Marie Lorenz - The Santa MariaAlso opening at Artpace San Antonio, on July 26, is Marie Lorenz, a self-titled exhibition of unconventionally installed sculptures with hand-built forms and ambitious scale. Lorenz engages the viewer by using unexpected places and settings and is most notable for her use of boats and water, representing a means to convey. In particular, Lorenz will journey the river in a small, self-built paddleboat and chronicle the journey with a series of woodblock carvings. The woodblocks will then be translated through rubbings on paper, combining the images with rubbed text from historical markers along the river — creating her own navigational journal.

Complementing the renowned American modernism collection at the McNay Art Museum, ARTMATTERS 11: Lynda Benglis boasts more than 25 abstract ceramic sculptures by the revolutionary American artist. On view through July 29, this collection of sculpture uses traditional, yet diverse materials in nontraditional ways. Benglis entered the art world in the mid- 1960s and quickly became a force to be reckoned with by refusing to be categorized, thus allowing her to continually explore.

With his first showing in the United States since the 1970s, Fernando Botero, one of Latin America’s best known contemporary artists, hits San Antonio this summer in grand style. The Baroque World of Fernando Botero debuted in May at the Southwest School of Art & Craft with 40 works of art and at the San Antonio Museum of Art with 60 works of art. Both shows remain on view through August 19. Botero, known for capturing the humor of human life,makes his work recognizable by his depiction of violence, beauty, misery, humor, politics and exaggeration.

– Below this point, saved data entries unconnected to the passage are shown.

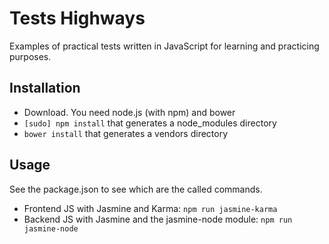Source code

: # Tests Highways

Examples of practical tests written in JavaScript for learning and practicing purposes.

## Installation

- Download. You need node.js (with npm) and bower
- `[sudo] npm install` that generates a node_modules directory
- `bower install` that generates a vendors directory

## Usage

See the package.json to see which are the called commands.

- Frontend JS with Jasmine and Karma: `npm run jasmine-karma`
- Backend JS with Jasmine and the jasmine-node module: `npm run jasmine-node`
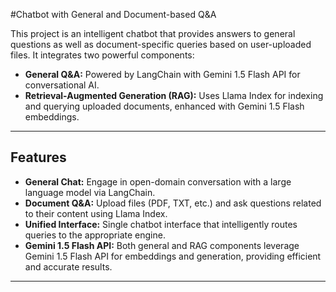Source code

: #Chatbot with General and Document-based Q&A

This project is an intelligent chatbot that provides answers to general questions as well as document-specific queries based on user-uploaded files. It integrates two powerful components:

- **General Q&A:** Powered by LangChain with Gemini 1.5 Flash API for conversational AI.
- **Retrieval-Augmented Generation (RAG):** Uses Llama Index for indexing and querying uploaded documents, enhanced with Gemini 1.5 Flash embeddings.

---

## Features

- **General Chat:** Engage in open-domain conversation with a large language model via LangChain.
- **Document Q&A:** Upload files (PDF, TXT, etc.) and ask questions related to their content using Llama Index.
- **Unified Interface:** Single chatbot interface that intelligently routes queries to the appropriate engine.
- **Gemini 1.5 Flash API:** Both general and RAG components leverage Gemini 1.5 Flash API for embeddings and generation, providing efficient and accurate results.

---


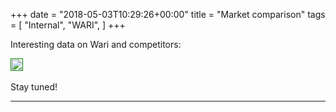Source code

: +++
date = "2018-05-03T10:29:26+00:00"
title = "Market comparison"
tags = [
    "Internal",
    "WARI",
]
+++

Interesting data on Wari and competitors:


<p></p>
<div class="container" style="width:auto">
  <a target="blank" href="https://image.ibb.co/kEGOkd/m242_1.jpg">
    <img src="https://image.ibb.co/kEGOkd/m242_1.jpg"  style="padding:1px;border:thin solid green;max-width:100%">
  </a>
</div>

<!--more-->

<br>
Stay tuned!




<hr>
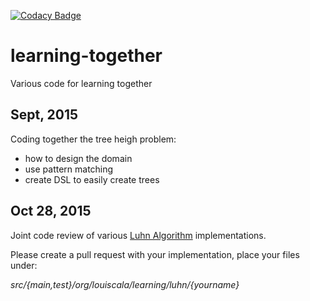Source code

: [![Codacy Badge](https://api.codacy.com/project/badge/b3034c59bf2746cc8a6364892b00d184)](https://www.codacy.com/app/tlasica/learning-together)

# learning-together
Various code for learning together

## Sept, 2015

Coding together the tree heigh problem:
* how to design the domain
* use pattern matching
* create DSL to easily create trees

## Oct 28, 2015

Joint code review of various [Luhn Algorithm](https://en.wikipedia.org/wiki/Luhn_algorithm) implementations.

Please create a pull request with your implementation, place your files under:

*src/{main,test}/org/louiscala/learning/luhn/{yourname}*

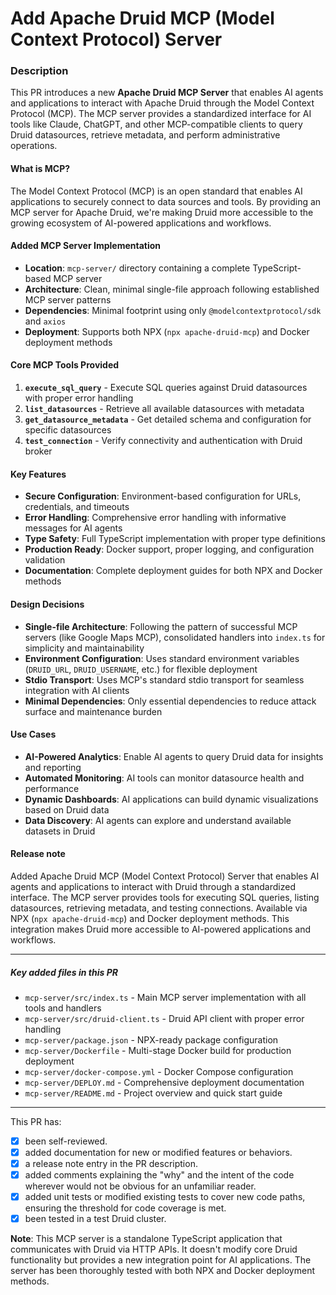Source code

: # Add Apache Druid MCP (Model Context Protocol) Server

### Description

This PR introduces a new **Apache Druid MCP Server** that enables AI agents and applications to interact with Apache Druid through the Model Context Protocol (MCP). The MCP server provides a standardized interface for AI tools like Claude, ChatGPT, and other MCP-compatible clients to query Druid datasources, retrieve metadata, and perform administrative operations.

#### What is MCP?
The Model Context Protocol (MCP) is an open standard that enables AI applications to securely connect to data sources and tools. By providing an MCP server for Apache Druid, we're making Druid more accessible to the growing ecosystem of AI-powered applications and workflows.

#### Added MCP Server Implementation
- **Location**: `mcp-server/` directory containing a complete TypeScript-based MCP server
- **Architecture**: Clean, minimal single-file approach following established MCP server patterns
- **Dependencies**: Minimal footprint using only `@modelcontextprotocol/sdk` and `axios`
- **Deployment**: Supports both NPX (`npx apache-druid-mcp`) and Docker deployment methods

#### Core MCP Tools Provided
1. **`execute_sql_query`** - Execute SQL queries against Druid datasources with proper error handling
2. **`list_datasources`** - Retrieve all available datasources with metadata
3. **`get_datasource_metadata`** - Get detailed schema and configuration for specific datasources  
4. **`test_connection`** - Verify connectivity and authentication with Druid broker

#### Key Features
- **Secure Configuration**: Environment-based configuration for URLs, credentials, and timeouts
- **Error Handling**: Comprehensive error handling with informative messages for AI agents
- **Type Safety**: Full TypeScript implementation with proper type definitions
- **Production Ready**: Docker support, proper logging, and configuration validation
- **Documentation**: Complete deployment guides for both NPX and Docker methods

#### Design Decisions
- **Single-file Architecture**: Following the pattern of successful MCP servers (like Google Maps MCP), consolidated handlers into `index.ts` for simplicity and maintainability
- **Environment Configuration**: Uses standard environment variables (`DRUID_URL`, `DRUID_USERNAME`, etc.) for flexible deployment
- **Stdio Transport**: Uses MCP's standard stdio transport for seamless integration with AI clients
- **Minimal Dependencies**: Only essential dependencies to reduce attack surface and maintenance burden

#### Use Cases
- **AI-Powered Analytics**: Enable AI agents to query Druid data for insights and reporting
- **Automated Monitoring**: AI tools can monitor datasource health and performance
- **Dynamic Dashboards**: AI applications can build dynamic visualizations based on Druid data
- **Data Discovery**: AI agents can explore and understand available datasets in Druid

#### Release note
Added Apache Druid MCP (Model Context Protocol) Server that enables AI agents and applications to interact with Druid through a standardized interface. The MCP server provides tools for executing SQL queries, listing datasources, retrieving metadata, and testing connections. Available via NPX (`npx apache-druid-mcp`) and Docker deployment methods. This integration makes Druid more accessible to AI-powered applications and workflows.

<hr>

##### Key added files in this PR
 * `mcp-server/src/index.ts` - Main MCP server implementation with all tools and handlers
 * `mcp-server/src/druid-client.ts` - Druid API client with proper error handling
 * `mcp-server/package.json` - NPX-ready package configuration
 * `mcp-server/Dockerfile` - Multi-stage Docker build for production deployment
 * `mcp-server/docker-compose.yml` - Docker Compose configuration
 * `mcp-server/DEPLOY.md` - Comprehensive deployment documentation
 * `mcp-server/README.md` - Project overview and quick start guide

<hr>

This PR has:

- [x] been self-reviewed.
- [x] added documentation for new or modified features or behaviors.
- [x] a release note entry in the PR description.
- [x] added comments explaining the "why" and the intent of the code wherever would not be obvious for an unfamiliar reader.
- [x] added unit tests or modified existing tests to cover new code paths, ensuring the threshold for code coverage is met.
- [x] been tested in a test Druid cluster.

**Note**: This MCP server is a standalone TypeScript application that communicates with Druid via HTTP APIs. It doesn't modify core Druid functionality but provides a new integration point for AI applications. The server has been thoroughly tested with both NPX and Docker deployment methods.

On July 7 visitors to the San Antonio Museum of Art will see brand-new contemporary galleries. The contemporary collection has been completely refigured into cohesive themes,providing context of the works’ history, purpose and content. Areas include still lifes, portraits, landscape and abstract painting — the strength of the collection. Other groupings incorporate assemblage sculpture and works related to social issues. The reinstallation features existing favorites, several new acquisitions and works that have been brought out of storage. They are by prominent artists such as Hans Hofmann, Frank Stella, Richard Diebenkorn, Helen Frankenthaler, Alberto Mijangos, Michael Tracy, Faith Ringgold, Dario Robleto, Cynthia Carlson, Donald Lipski, Ronald Davis, Irene Rice Pereira and many more.

One of San Antonio’s newest museums, Museo Alameda, is also joining forces with CAM. On June 27 Cape opens, an exploration of the bullfight through paintings by artist Jerry Cabrera. After discovering a correlation between movements of a matador and a ballerina, Cabrera was inspired to extract beauty from a violent event. Furthermore, intense studies revealed the movements of the cape itself possessed all the elements to portray the narrative of the event. This realization resulted in a series of paintings without the bull or the matador, but simply with the movements of the cape.

Since its inception 22 years ago, CAM San Antonio remains committed to one simple goal: to foster, showcase and promote contemporary art in all its forms.The recognition of this effort, not only by individual artists, studios and galleries, but also major institutions such as those mentioned here, illustrates the dedication throughout the city of San Antonio to educate and increase awareness of the importance of the arts, not only in the past but here and now.